Yesterday morning I woke up and decided I needed adventure. So I got dressed, walked to the panadería to get a sandwich for the road, and then headed to the train station. Next stop: Segovia.

When I came to Spain, I thought I'd check out Granada, maybe Malaga and Toledo, but Segovia wasn't on my radar. But then I mentioned visiting Toledo to one of my new (Spanish) friends, and she said (somewhat wistfully), "I quite enjoy Segovia."

So there you go. And there I went. Lucky for you, I took pictures, so it'll almost be like you went along with me—only you didn't have to slather sunblock all over yourself.

The aqueduct. For those of you unfamiliar with Roman innovation, it's a fancy bridge that transported water. Segovia is in the background. 

 

The cathedral. It was the biggest cathedral I've ever been in—I'm pretty sure. Things I noted about the interior: it was at least thirty degrees cooler than outside; there were more than a dozen small chapels circling the main nave; and it was all freakin' big.

I got whistled at by a construction worker inside the cathedral. WTH? That's just wrong, or sacrilegious, or something. Maybe he thought he was in tight enough with the Big Guy that he could get away with lascivious thoughts in a holy place.


 

Me, outside the cathedral. Aren't I cute, despite my lack of makeup? I love those earrings too. My sunglasses make me look like an insect-superhero though.

 

Approaching Alcázar, the big-ass castle in Segovia. If you were here for a history lesson, I'd tell you it was an Arab fort back in the 12th century, and a Roman one way before then (or so one infers), until it became a favorite place for royalty to chill.

But you're not here for a history lesson, so I'll tell you that there was a lot white fluffy stuff floating in the air. Pollen, anyone? And the moat was empty—I was minorly disappointed by that, but the suits of armor they had standing all over the place made up for it a little.

For two euros extra, you could climb up 152 steps to the top of Juan II's tower (hidden behind the trees). And to think I was paying eighty bucks a month to go to the gym to use the StairMaster.

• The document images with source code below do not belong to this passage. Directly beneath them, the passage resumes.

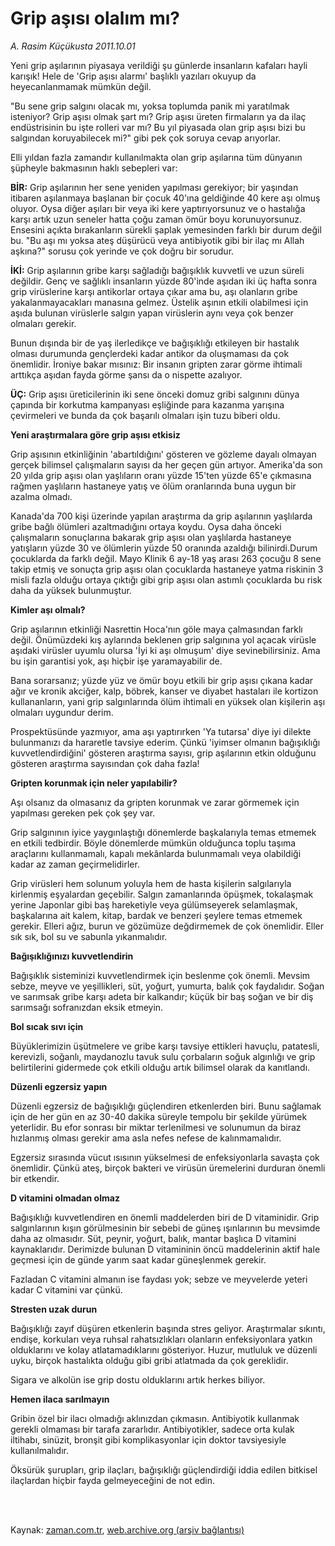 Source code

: # Grip aşısı olalım mı?

*A. Rasim Küçükusta 2011.10.01*

<td class="columnist-detail">
<p>Yeni grip aşılarının piyasaya verildiği şu günlerde insanların kafaları hayli karışık! Hele de 'Grip aşısı alarmı' başlıklı yazıları okuyup da heyecanlanmamak mümkün değil.</p>
<p>
<div id="haberMetinDiv">
<p>"Bu sene grip salgını olacak mı, yoksa toplumda panik mi yaratılmak isteniyor? Grip aşısı olmak şart mı? Grip aşısı üreten firmaların ya da ilaç endüstrisinin bu işte rolleri var mı? Bu yıl piyasada olan grip aşısı bizi bu salgından koruyabilecek mi?" gibi pek çok soruya cevap arıyorlar.
<p>Elli yıldan fazla zamandır kullanılmakta olan grip aşılarına tüm dünyanın şüpheyle bakmasının haklı sebepleri var:
<p><b>BİR:</b> Grip aşılarının her sene yeniden yapılması gerekiyor; bir yaşından itibaren aşılanmaya başlanan bir çocuk 40'ına geldiğinde 40 kere aşı olmuş oluyor. Oysa diğer aşıları bir veya iki kere yaptırıyorsunuz ve o hastalığa karşı artık uzun seneler hatta çoğu zaman ömür boyu korunuyorsunuz. Ensesini açıkta bırakanların sürekli şaplak yemesinden farklı bir durum değil bu. "Bu aşı mı yoksa ateş düşürücü veya antibiyotik gibi bir ilaç mı Allah aşkına?" sorusu çok yerinde ve çok doğru bir sorudur.
<p><b>İKİ:</b> Grip aşılarının gribe karşı sağladığı bağışıklık kuvvetli ve uzun süreli değildir. Genç ve sağlıklı insanların yüzde 80'inde aşıdan iki üç hafta sonra grip virüslerine karşı antikorlar ortaya çıkar ama bu, aşı olanların gribe yakalanmayacakları manasına gelmez. Üstelik aşının etkili olabilmesi için aşıda bulunan virüslerle salgın yapan virüslerin aynı veya çok benzer olmaları gerekir.
<p>Bunun dışında bir de yaş ilerledikçe ve bağışıklığı etkileyen bir hastalık olması durumunda gençlerdeki kadar antikor da oluşmaması da çok önemlidir. İroniye bakar mısınız: Bir insanın gripten zarar görme ihtimali arttıkça aşıdan fayda görme şansı da o nispette azalıyor.
<p><b>ÜÇ:</b> Grip aşısı üreticilerinin iki sene önceki domuz gribi salgınını dünya çapında bir korkutma kampanyası eşliğinde para kazanma yarışına çevirmeleri ve bunda da çok başarılı olmaları işin tuzu biberi oldu.
<p><b>Yeni araştırmalara göre grip aşısı etkisiz</b>
<p>Grip aşısının etkinliğinin 'abartıldığını' gösteren ve gözleme dayalı olmayan gerçek bilimsel çalışmaların sayısı da her geçen gün artıyor. Amerika'da son 20 yılda grip aşısı olan yaşlıların oranı yüzde 15'ten yüzde 65'e çıkmasına rağmen yaşlıların hastaneye yatış ve ölüm oranlarında buna uygun bir azalma olmadı.
<p>Kanada'da 700 kişi üzerinde yapılan araştırma da grip aşılarının yaşlılarda gribe bağlı ölümleri azaltmadığını ortaya koydu. Oysa daha önceki çalışmaların sonuçlarına bakarak grip aşısı olan yaşlılarda hastaneye yatışların yüzde 30 ve ölümlerin yüzde 50 oranında azaldığı bilinirdi.Durum çocuklarda da farklı değil. Mayo Klinik 6 ay-18 yaş arası 263 çocuğu 8 sene takip etmiş ve sonuçta grip aşısı olan çocuklarda hastaneye yatma riskinin 3 misli fazla olduğu ortaya çıktığı gibi grip aşısı olan astımlı çocuklarda bu risk daha da yüksek bulunmuştur.
<p><b>Kimler aşı olmalı?</b>
<p>Grip aşılarının etkinliği Nasrettin Hoca'nın göle maya çalmasından farklı değil. Önümüzdeki kış aylarında beklenen grip salgınına yol açacak virüsle aşıdaki virüsler uyumlu olursa 'İyi ki aşı olmuşum' diye sevinebilirsiniz. Ama bu işin garantisi yok, aşı hiçbir işe yaramayabilir de.
<p>Bana sorarsanız; yüzde yüz ve ömür boyu etkili bir grip aşısı çıkana kadar ağır ve kronik akciğer, kalp, böbrek, kanser ve diyabet hastaları ile kortizon kullananların, yani grip salgınlarında ölüm ihtimali en yüksek olan kişilerin aşı olmaları uygundur derim.
<p>Prospektüsünde yazmıyor, ama aşı yaptırırken 'Ya tutarsa' diye iyi dilekte bulunmanızı da hararetle tavsiye ederim. Çünkü 'iyimser olmanın bağışıklığı kuvvetlendirdiğini' gösteren araştırma sayısı, grip aşılarının etkin olduğunu gösteren araştırma sayısından çok daha fazla!
<p><b>Gripten korunmak için neler yapılabilir?</b>
<p>Aşı olsanız da olmasanız da gripten korunmak ve zarar görmemek için yapılması gereken pek çok şey var.
<p>Grip salgınının iyice yaygınlaştığı dönemlerde başkalarıyla temas etmemek en etkili tedbirdir. Böyle dönemlerde mümkün olduğunca toplu taşıma araçlarını kullanmamalı, kapalı mekânlarda bulunmamalı veya olabildiği kadar az zaman geçirmelidirler.
<p>Grip virüsleri hem solunum yoluyla hem de hasta kişilerin salgılarıyla kirlenmiş eşyalardan geçebilir. Salgın zamanlarında öpüşmek, tokalaşmak yerine Japonlar gibi baş hareketiyle veya gülümseyerek selamlaşmak, başkalarına ait kalem, kitap, bardak ve benzeri şeylere temas etmemek gerekir. Elleri ağız, burun ve gözümüze değdirmemek de çok önemlidir. Eller sık sık, bol su ve sabunla yıkanmalıdır.
<p><b>Bağışıklığınızı kuvvetlendirin</b>
<p>Bağışıklık sisteminizi kuvvetlendirmek için beslenme çok önemli. Mevsim sebze, meyve ve yeşillikleri, süt, yoğurt, yumurta, balık çok faydalıdır. Soğan ve sarımsak gribe karşı adeta bir kalkandır; küçük bir baş soğan ve bir diş sarımsağı sofranızdan eksik etmeyin.
<p><b>Bol sıcak sıvı için</b>
<p>Büyüklerimizin üşütmelere ve gribe karşı tavsiye ettikleri havuçlu, patatesli, kerevizli, soğanlı, maydanozlu tavuk sulu çorbaların soğuk algınlığı ve grip belirtilerini gidermede çok etkili olduğu artık bilimsel olarak da kanıtlandı.
<p><b>Düzenli egzersiz yapın</b>
<p>Düzenli egzersiz de bağışıklığı güçlendiren etkenlerden biri. Bunu sağlamak için de her gün en az 30-40 dakika süreyle tempolu bir şekilde yürümek yeterlidir. Bu efor sonrası bir miktar terlenilmesi ve solunumun da biraz hızlanmış olması gerekir ama asla nefes nefese de kalınmamalıdır.
<p>Egzersiz sırasında vücut ısısının yükselmesi de enfeksiyonlarla savaşta çok önemlidir. Çünkü ateş, birçok bakteri ve virüsün üremelerini durduran önemli bir etkendir.
<p><b>D vitamini olmadan olmaz</b>
<p>Bağışıklığı kuvvetlendiren en önemli maddelerden biri de D vitaminidir. Grip salgınlarının kışın görülmesinin bir sebebi de güneş ışınlarının bu mevsimde daha az olmasıdır. Süt, peynir, yoğurt, balık, mantar başlıca D vitamini kaynaklarıdır. Derimizde bulunan D vitamininin öncü maddelerinin aktif hale geçmesi için de günde yarım saat kadar güneşlenmek gerekir.
<p>Fazladan C vitamini almanın ise faydası yok; sebze ve meyvelerde yeteri kadar C vitamini var çünkü.
<p><b>Stresten uzak durun</b>
<p>Bağışıklığı zayıf düşüren etkenlerin başında stres geliyor. Araştırmalar sıkıntı, endişe, korkuları veya ruhsal rahatsızlıkları olanların enfeksiyonlara yatkın olduklarını ve kolay atlatamadıklarını gösteriyor. Huzur, mutluluk ve düzenli uyku, birçok hastalıkta olduğu gibi gribi atlatmada da çok gereklidir.
<p>Sigara ve alkolün ise grip dostu olduklarını artık herkes biliyor.
<p><b>Hemen ilaca sarılmayın</b>
<p>Gribin özel bir ilacı olmadığı aklınızdan çıkmasın. Antibiyotik kullanmak gerekli olmaması bir tarafa zararlıdır. Antibiyotikler, sadece orta kulak iltihabı, sinüzit, bronşit gibi komplikasyonlar için doktor tavsiyesiyle kullanılmalıdır.
<p>Öksürük şurupları, grip ilaçları, bağışıklığı güçlendirdiği iddia edilen bitkisel ilaçlardan hiçbir fayda gelmeyeceğini de not edin. </p></p></p></p></p></p></p></p></p></p></p></p></p></p></p></p></p></p></p></p></p></p></p></p></p></p></p></p></p></p></p></p></p></div>
</p>


<p><br>
		 </br></p></td>

Kaynak: [zaman.com.tr](http://zaman.com.tr/yazar.do?yazino=1185390), [web.archive.org (arşiv bağlantısı)](http://web.archive.org/web/20120103015707/http://www.zaman.com.tr:80/yazar.do?yazino=1185390)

The restaurant where I had my two hour lunch. Although the sign is false advertisement, because my fork was never lonely. It was always accompanied with at least a knife and sometimes a spoon.

 

New friends! I was sitting at the bus kiosk, waiting to go back to the train station, when this blonde accosted me. It turned out they were awesome, and fun, and from New York. So we met up for tapas and drinks later that night in Madrid. Craziness ensued, as it does when I'm involved. Sorry—can't give you details, because what happens in Spain stays in Spain. Let's just say it involved peanuts, Mui Mui slippers, and a very cute Argentinian guy.